• EXERCISE BRIEF: Using the data below, return all lines in which "Provides" appears.

+-------+

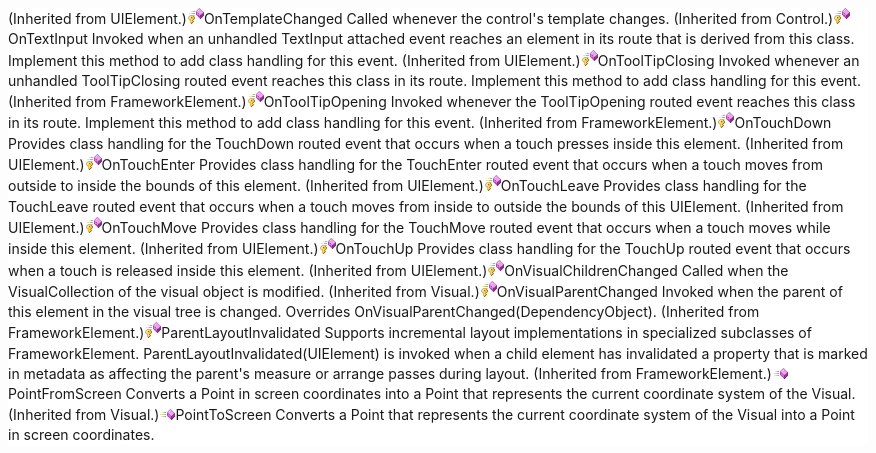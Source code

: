  (Inherited from UIElement.)</td></tr><tr><td>![Protected method](media/protmethod.gif "Protected method")</td><td>OnTemplateChanged</td><td>
Called whenever the control's template changes.
 (Inherited from Control.)</td></tr><tr><td>![Protected method](media/protmethod.gif "Protected method")</td><td>OnTextInput</td><td>
Invoked when an unhandled TextInput attached event reaches an element in its route that is derived from this class. Implement this method to add class handling for this event.
 (Inherited from UIElement.)</td></tr><tr><td>![Protected method](media/protmethod.gif "Protected method")</td><td>OnToolTipClosing</td><td>
Invoked whenever an unhandled ToolTipClosing routed event reaches this class in its route. Implement this method to add class handling for this event.
 (Inherited from FrameworkElement.)</td></tr><tr><td>![Protected method](media/protmethod.gif "Protected method")</td><td>OnToolTipOpening</td><td>
Invoked whenever the ToolTipOpening routed event reaches this class in its route. Implement this method to add class handling for this event.
 (Inherited from FrameworkElement.)</td></tr><tr><td>![Protected method](media/protmethod.gif "Protected method")</td><td>OnTouchDown</td><td>
Provides class handling for the TouchDown routed event that occurs when a touch presses inside this element.
 (Inherited from UIElement.)</td></tr><tr><td>![Protected method](media/protmethod.gif "Protected method")</td><td>OnTouchEnter</td><td>
Provides class handling for the TouchEnter routed event that occurs when a touch moves from outside to inside the bounds of this element.
 (Inherited from UIElement.)</td></tr><tr><td>![Protected method](media/protmethod.gif "Protected method")</td><td>OnTouchLeave</td><td>
Provides class handling for the TouchLeave routed event that occurs when a touch moves from inside to outside the bounds of this UIElement.
 (Inherited from UIElement.)</td></tr><tr><td>![Protected method](media/protmethod.gif "Protected method")</td><td>OnTouchMove</td><td>
Provides class handling for the TouchMove routed event that occurs when a touch moves while inside this element.
 (Inherited from UIElement.)</td></tr><tr><td>![Protected method](media/protmethod.gif "Protected method")</td><td>OnTouchUp</td><td>
Provides class handling for the TouchUp routed event that occurs when a touch is released inside this element.
 (Inherited from UIElement.)</td></tr><tr><td>![Protected method](media/protmethod.gif "Protected method")</td><td>OnVisualChildrenChanged</td><td>
Called when the VisualCollection of the visual object is modified.
 (Inherited from Visual.)</td></tr><tr><td>![Protected method](media/protmethod.gif "Protected method")</td><td>OnVisualParentChanged</td><td>
Invoked when the parent of this element in the visual tree is changed. Overrides OnVisualParentChanged(DependencyObject).
 (Inherited from FrameworkElement.)</td></tr><tr><td>![Protected method](media/protmethod.gif "Protected method")</td><td>ParentLayoutInvalidated</td><td>
Supports incremental layout implementations in specialized subclasses of FrameworkElement. ParentLayoutInvalidated(UIElement) is invoked when a child element has invalidated a property that is marked in metadata as affecting the parent's measure or arrange passes during layout.
 (Inherited from FrameworkElement.)</td></tr><tr><td>![Public method](media/pubmethod.gif "Public method")</td><td>PointFromScreen</td><td>
Converts a Point in screen coordinates into a Point that represents the current coordinate system of the Visual.
 (Inherited from Visual.)</td></tr><tr><td>![Public method](media/pubmethod.gif "Public method")</td><td>PointToScreen</td><td>
Converts a Point that represents the current coordinate system of the Visual into a Point in screen coordinates.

+-------+

• SOLUTION:
Provides class handling for the TouchDown routed event that occurs when a touch presses inside this element.
Provides class handling for the TouchEnter routed event that occurs when a touch moves from outside to inside the bounds of this element.
Provides class handling for the TouchLeave routed event that occurs when a touch moves from inside to outside the bounds of this UIElement.
Provides class handling for the TouchMove routed event that occurs when a touch moves while inside this element.
Provides class handling for the TouchUp routed event that occurs when a touch is released inside this element.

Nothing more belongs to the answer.